Bartlesville, Phillips, and Price

2014.12.20

Bartlesville, Oklahoma is a small city of about 60,000 people, 47 miles north of Tulsa.  It was incorporated in January 1897 at the edge of the Osage Reservation in Indian Territory.  Nellie Johnstone No. 1, the first commercial oil well in Indian Territory, was drilled nearby in April of that same year.  The Phillips Petroleum Company (now part of ConocoPhillips) was founded there in 1917, as well as other petroleum industry companies over the decades.

Frank Phillips (1873–1950) was born in Nebraska and spent most of his childhood in Iowa.  As a young man, he sold bonds in New England and the Midwest for a bank operated by his father-in-law John Gibson.  In 1903 he made his first trip to Bartlesville, and started Anchor Oil & Gas with Gibson and his brother Lee Phillips.  They drilled several wells — some dry — but finally a gusher, and eventually Anchor had eighty producing wells.  In 1905, Frank formed the separate Lewcinda Oil Company with brother Waite Phillips, and Citizens Bank and Trust.  After the United States entered the First World War and oil prices rose to $1 per barrel, the various companies were consolidated into Phillips Petroleum.  Frank Phillips remained president until 1939, then served as chairman of the board until 1949.  The company merged with Conoco in 2002.

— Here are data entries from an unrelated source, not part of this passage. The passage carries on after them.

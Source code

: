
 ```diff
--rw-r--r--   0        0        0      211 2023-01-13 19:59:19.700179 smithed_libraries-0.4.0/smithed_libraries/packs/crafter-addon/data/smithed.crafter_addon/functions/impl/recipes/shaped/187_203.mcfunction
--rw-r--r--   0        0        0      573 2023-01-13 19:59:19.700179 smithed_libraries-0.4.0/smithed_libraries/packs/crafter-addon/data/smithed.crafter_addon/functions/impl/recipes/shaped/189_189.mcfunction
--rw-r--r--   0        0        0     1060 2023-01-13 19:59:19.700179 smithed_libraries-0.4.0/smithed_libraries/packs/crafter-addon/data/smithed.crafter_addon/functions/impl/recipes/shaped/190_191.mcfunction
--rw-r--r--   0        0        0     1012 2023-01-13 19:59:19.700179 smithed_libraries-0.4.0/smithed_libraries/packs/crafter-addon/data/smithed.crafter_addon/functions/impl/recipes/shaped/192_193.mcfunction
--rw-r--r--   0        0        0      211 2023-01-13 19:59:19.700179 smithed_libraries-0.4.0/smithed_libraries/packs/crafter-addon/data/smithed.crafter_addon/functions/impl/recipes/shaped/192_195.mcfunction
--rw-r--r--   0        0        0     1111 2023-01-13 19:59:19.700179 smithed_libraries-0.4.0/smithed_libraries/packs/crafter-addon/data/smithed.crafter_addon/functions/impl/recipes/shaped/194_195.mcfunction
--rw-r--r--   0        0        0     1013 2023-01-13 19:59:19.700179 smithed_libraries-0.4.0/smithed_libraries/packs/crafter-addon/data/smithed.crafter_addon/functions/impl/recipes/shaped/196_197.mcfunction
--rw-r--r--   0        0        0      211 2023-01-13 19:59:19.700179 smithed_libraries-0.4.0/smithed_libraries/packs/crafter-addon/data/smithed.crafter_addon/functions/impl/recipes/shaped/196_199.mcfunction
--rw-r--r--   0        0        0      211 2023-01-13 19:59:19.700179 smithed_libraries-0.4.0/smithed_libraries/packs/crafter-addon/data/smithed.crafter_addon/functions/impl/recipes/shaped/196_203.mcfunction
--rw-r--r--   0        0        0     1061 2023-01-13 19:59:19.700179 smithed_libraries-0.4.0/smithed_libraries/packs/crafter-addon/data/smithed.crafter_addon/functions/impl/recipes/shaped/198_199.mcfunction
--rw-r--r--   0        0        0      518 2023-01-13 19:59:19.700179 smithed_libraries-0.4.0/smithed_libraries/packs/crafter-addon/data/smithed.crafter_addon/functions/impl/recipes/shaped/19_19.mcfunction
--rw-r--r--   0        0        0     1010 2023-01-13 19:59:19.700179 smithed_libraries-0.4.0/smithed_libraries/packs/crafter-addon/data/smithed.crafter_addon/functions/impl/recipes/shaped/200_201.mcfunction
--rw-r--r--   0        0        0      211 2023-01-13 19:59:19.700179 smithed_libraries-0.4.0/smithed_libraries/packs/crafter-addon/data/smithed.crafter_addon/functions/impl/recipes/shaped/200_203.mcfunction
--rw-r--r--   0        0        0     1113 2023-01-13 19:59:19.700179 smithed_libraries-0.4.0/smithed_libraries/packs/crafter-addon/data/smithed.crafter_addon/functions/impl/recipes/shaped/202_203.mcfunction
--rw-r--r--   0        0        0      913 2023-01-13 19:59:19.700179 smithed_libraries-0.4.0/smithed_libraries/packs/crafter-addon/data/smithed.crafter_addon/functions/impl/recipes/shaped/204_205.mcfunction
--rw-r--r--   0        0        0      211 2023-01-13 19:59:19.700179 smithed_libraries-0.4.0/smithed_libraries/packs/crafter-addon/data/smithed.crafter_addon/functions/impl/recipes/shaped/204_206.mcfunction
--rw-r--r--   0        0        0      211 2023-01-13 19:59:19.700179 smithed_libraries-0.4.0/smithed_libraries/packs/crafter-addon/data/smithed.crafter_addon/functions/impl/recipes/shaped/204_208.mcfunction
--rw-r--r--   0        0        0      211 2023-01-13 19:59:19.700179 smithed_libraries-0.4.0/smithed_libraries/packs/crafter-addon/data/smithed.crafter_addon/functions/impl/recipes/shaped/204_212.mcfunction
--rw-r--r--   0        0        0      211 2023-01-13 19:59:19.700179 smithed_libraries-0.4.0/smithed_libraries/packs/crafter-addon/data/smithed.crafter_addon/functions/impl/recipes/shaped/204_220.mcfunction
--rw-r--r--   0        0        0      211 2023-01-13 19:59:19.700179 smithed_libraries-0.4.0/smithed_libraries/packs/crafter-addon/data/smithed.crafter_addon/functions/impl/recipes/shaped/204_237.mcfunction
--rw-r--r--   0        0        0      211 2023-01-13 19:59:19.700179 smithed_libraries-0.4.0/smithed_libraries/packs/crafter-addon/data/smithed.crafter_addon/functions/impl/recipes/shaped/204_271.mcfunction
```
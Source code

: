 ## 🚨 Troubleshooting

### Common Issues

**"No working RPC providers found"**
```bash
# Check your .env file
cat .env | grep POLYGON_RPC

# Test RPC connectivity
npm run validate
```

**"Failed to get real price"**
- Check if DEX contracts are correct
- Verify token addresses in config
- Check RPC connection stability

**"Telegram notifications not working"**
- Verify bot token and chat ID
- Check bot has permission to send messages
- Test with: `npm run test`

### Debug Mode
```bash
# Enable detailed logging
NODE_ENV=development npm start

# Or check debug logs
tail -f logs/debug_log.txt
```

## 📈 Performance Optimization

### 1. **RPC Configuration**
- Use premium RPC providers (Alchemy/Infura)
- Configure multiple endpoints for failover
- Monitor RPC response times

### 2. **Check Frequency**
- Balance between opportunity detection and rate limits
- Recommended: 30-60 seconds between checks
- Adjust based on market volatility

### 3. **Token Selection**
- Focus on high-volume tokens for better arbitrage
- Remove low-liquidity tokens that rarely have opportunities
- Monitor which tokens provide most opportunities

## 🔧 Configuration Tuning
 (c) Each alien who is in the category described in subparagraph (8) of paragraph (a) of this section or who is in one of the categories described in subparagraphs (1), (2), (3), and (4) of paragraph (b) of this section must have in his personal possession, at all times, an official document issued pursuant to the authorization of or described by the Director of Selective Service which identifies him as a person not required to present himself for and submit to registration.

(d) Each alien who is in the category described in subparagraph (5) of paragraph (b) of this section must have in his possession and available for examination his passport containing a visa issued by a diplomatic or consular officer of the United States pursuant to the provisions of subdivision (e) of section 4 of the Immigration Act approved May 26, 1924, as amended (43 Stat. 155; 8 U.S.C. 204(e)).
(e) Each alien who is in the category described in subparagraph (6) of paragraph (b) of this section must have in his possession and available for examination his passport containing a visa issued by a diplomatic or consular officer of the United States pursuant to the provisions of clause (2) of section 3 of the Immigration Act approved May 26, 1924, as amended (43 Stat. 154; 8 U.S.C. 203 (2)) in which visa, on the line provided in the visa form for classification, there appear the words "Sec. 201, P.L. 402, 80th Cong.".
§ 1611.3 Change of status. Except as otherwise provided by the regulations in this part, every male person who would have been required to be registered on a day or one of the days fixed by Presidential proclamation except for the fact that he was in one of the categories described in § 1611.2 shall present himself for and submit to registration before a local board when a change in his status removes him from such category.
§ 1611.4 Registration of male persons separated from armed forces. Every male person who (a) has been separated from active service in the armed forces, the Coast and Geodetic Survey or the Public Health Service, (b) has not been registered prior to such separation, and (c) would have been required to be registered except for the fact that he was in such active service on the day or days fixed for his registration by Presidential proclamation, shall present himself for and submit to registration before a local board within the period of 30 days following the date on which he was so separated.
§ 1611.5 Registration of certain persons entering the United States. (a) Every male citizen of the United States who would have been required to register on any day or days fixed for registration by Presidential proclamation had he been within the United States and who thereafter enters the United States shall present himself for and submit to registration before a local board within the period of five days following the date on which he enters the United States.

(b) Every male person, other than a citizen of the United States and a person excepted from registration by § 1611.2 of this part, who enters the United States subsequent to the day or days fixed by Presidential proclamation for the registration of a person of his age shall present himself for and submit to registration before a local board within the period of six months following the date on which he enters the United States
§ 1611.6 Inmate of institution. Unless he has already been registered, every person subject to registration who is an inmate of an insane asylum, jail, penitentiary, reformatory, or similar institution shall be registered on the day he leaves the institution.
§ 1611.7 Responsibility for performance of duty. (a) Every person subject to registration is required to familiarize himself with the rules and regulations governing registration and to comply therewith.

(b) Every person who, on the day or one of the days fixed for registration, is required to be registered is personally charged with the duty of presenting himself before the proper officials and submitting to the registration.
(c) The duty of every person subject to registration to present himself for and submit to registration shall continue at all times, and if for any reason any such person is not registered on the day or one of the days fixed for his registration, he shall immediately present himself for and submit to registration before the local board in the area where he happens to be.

The Frank Phillips home in Bartlesville was built in 1909, with renovations and additions in 1917 and 1930.

Henry C. Price opened a welding shop in Bartlesville in 1921, soon specializing in oil storage tanks.  In time, the H.C. Price Company became a major international pipeline contractor.

In the early 1950’s, Price commissioned Frank Lloyd Wright to design new corporate headquarters in Bartlesville.  Price asked for a three- or four-story building, but eventually agreed to a mixed-use tower with retail, offices and apartments.  At nineteen stories, it is one of only two Wright skyscrapers actually constructed (the other is the fourteen-story Johnson Wax Research Tower in Racine, Wisconsin).  The distinctive cantilevered pinwheel design began in the 1920’s as a proposal for four apartment towers in New York City, but the Great Depression stopped the project.  Decades later, Wright dusted off the old plans and illustrations and finally finished this one tower in 1955.

In 1981, the H.C. Price Company relocated to Dallas, and sold the tower to Phillips Petroleum.  The exterior stairs were deemed a safety hazard by company lawyers, so the building sat mostly empty until a renovation in 2000.  It is now the Price Tower Arts Center and once again multi-use with a museum, hotel, restaurant, and other tenants.